### Records to use:
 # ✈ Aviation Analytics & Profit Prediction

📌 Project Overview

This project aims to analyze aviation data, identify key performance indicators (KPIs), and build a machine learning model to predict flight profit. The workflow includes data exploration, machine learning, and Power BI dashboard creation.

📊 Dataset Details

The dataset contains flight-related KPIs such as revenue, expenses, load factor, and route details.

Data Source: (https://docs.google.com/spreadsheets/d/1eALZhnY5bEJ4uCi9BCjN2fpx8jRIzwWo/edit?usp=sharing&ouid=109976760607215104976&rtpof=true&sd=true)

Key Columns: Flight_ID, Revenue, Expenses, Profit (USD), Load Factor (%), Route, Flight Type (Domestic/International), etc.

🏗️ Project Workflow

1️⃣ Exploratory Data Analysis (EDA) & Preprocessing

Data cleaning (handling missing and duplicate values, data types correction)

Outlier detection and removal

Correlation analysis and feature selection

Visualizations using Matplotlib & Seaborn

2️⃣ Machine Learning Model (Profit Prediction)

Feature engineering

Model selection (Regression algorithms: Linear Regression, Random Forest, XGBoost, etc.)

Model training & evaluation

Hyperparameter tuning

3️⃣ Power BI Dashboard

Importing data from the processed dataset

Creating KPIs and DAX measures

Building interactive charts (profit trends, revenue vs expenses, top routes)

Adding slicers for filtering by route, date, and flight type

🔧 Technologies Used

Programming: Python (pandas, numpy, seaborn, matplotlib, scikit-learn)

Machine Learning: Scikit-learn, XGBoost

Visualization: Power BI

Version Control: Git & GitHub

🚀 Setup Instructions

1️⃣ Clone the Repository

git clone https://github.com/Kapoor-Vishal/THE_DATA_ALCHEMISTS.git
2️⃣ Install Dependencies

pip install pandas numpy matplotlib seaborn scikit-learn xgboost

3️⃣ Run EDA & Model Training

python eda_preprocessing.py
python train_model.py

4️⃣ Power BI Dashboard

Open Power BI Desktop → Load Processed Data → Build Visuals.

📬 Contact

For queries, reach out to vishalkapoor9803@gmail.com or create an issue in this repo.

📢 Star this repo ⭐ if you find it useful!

### Your instructions:
An exact copy of all the records is the only acceptable answer.

### Task solution:
 # ✈ Aviation Analytics & Profit Prediction

📌 Project Overview

This project aims to analyze aviation data, identify key performance indicators (KPIs), and build a machine learning model to predict flight profit. The workflow includes data exploration, machine learning, and Power BI dashboard creation.

📊 Dataset Details

The dataset contains flight-related KPIs such as revenue, expenses, load factor, and route details.

Data Source: (https://docs.google.com/spreadsheets/d/1eALZhnY5bEJ4uCi9BCjN2fpx8jRIzwWo/edit?usp=sharing&ouid=109976760607215104976&rtpof=true&sd=true)

Key Columns: Flight_ID, Revenue, Expenses, Profit (USD), Load Factor (%), Route, Flight Type (Domestic/International), etc.

🏗️ Project Workflow

1️⃣ Exploratory Data Analysis (EDA) & Preprocessing

Data cleaning (handling missing and duplicate values, data types correction)

Outlier detection and removal

Correlation analysis and feature selection

Visualizations using Matplotlib & Seaborn

2️⃣ Machine Learning Model (Profit Prediction)

Feature engineering

Model selection (Regression algorithms: Linear Regression, Random Forest, XGBoost, etc.)

Model training & evaluation

Hyperparameter tuning

3️⃣ Power BI Dashboard

Importing data from the processed dataset

Creating KPIs and DAX measures

Building interactive charts (profit trends, revenue vs expenses, top routes)

Adding slicers for filtering by route, date, and flight type

🔧 Technologies Used

Programming: Python (pandas, numpy, seaborn, matplotlib, scikit-learn)

Machine Learning: Scikit-learn, XGBoost

Visualization: Power BI

Version Control: Git & GitHub

🚀 Setup Instructions

1️⃣ Clone the Repository

git clone https://github.com/Kapoor-Vishal/THE_DATA_ALCHEMISTS.git
2️⃣ Install Dependencies

pip install pandas numpy matplotlib seaborn scikit-learn xgboost

3️⃣ Run EDA & Model Training

python eda_preprocessing.py
python train_model.py

4️⃣ Power BI Dashboard

Open Power BI Desktop → Load Processed Data → Build Visuals.

📬 Contact

For queries, reach out to vishalkapoor9803@gmail.com or create an issue in this repo.

📢 Star this repo ⭐ if you find it useful!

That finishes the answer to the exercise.